Page:Bernhardt - Mémoires, ma double vie, 1907.djvu/209

Le texte de cette page a été corrigé et est conforme au fac-similé.

Il fut convenu avec Duquesnel et l’envoyé de la Cour que nous irions d’abord aux Tuileries, Agar et moi, pour voir l’emplacement où nous devions jouer, afin de le faire aménager selon les besoins de notre pièce.

M. le comte de Laferrière devait me présenter à l’empereur, lequel devait me présenter à l’impératrice Eugénie. Agar devait être présentée par la princesse Mathilde, pour laquelle elle posait une tête de Minerve.

M. de Laferrière vint me chercher à neuf heures du matin, dans une voiture de la Cour, où je pris place avec Guérard. M. de Laferrière était un très aimable homme aux manières un peu compassées.
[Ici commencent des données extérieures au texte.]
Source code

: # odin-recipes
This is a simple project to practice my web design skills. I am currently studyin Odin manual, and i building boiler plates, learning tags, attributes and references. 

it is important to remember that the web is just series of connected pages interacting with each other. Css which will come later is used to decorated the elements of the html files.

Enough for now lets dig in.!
Comme nous tournions la rue Royale, dans un moment d’arrêt, le général Fleury s’approcha de nous. Je le connaissais, car il m’avait été présenté par Morny. Il s’informa ; et, sur le récit que lui fît le comte de Laferrière, il nous quitta, me criant : « Bonne chance ! » À ce moment même, un homme qui passait répondit : « Bonne chance, peut-être, mais pas pour longtemps, tas de propres à rien ! »
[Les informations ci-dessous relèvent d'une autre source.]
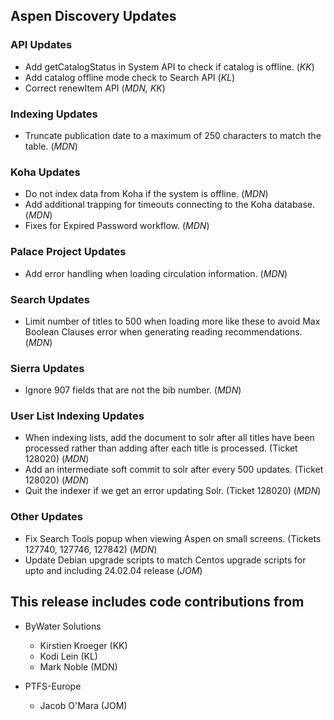 ## Aspen Discovery Updates

### API Updates
- Add getCatalogStatus in System API to check if catalog is offline. (*KK*)
- Add catalog offline mode check to Search API (*KL*)
- Correct renewItem API (*MDN, KK*) 

### Indexing Updates
- Truncate publication date to a maximum of 250 characters to match the table. (*MDN*)

### Koha Updates
- Do not index data from Koha if the system is offline. (*MDN*)
- Add additional trapping for timeouts connecting to the Koha database. (*MDN*)
- Fixes for Expired Password workflow. (*MDN*)

### Palace Project Updates
- Add error handling when loading circulation information. (*MDN*)

### Search Updates
- Limit number of titles to 500 when loading more like these to avoid Max Boolean Clauses error when generating reading recommendations. (*MDN*)

### Sierra Updates
- Ignore 907 fields that are not the bib number. (*MDN*)

### User List Indexing Updates
- When indexing lists, add the document to solr after all titles have been processed rather than adding after each title is processed. (Ticket 128020) (*MDN*)
- Add an intermediate soft commit to solr after every 500 updates. (Ticket 128020) (*MDN*)
- Quit the indexer if we get an error updating Solr. (Ticket 128020) (*MDN*)

### Other Updates
- Fix Search Tools popup when viewing Aspen on small screens. (Tickets 127740, 127746, 127842) (*MDN*)
- Update Debian upgrade scripts to match Centos upgrade scripts for upto and including 24.02.04 release (*JOM*)

## This release includes code contributions from
- ByWater Solutions
  - Kirstien Kroeger (KK)
  - Kodi Lein (KL)
  - Mark Noble (MDN)

- PTFS-Europe
  - Jacob O'Mara (JOM)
Arrivés au château des Tuileries, nous descendîmes tous les trois. On m’introduisit dans un petit salon jaune du rez-de-chaussée.

« Je vais prévenir Sa Majesté », dit M. de Laferrière en nous quittant. Seule avec Guérard, je voulus répéter mes trois révérences : « Mon petit’dame, dis-moi si c’est bien ? » Et je saluai en murmurant : « Sire... Sire... » Je recommençai plusieurs fois : « Sire... », plongeant dans ma robe, les yeux baissés, quand j’entendis un léger rire étouffé.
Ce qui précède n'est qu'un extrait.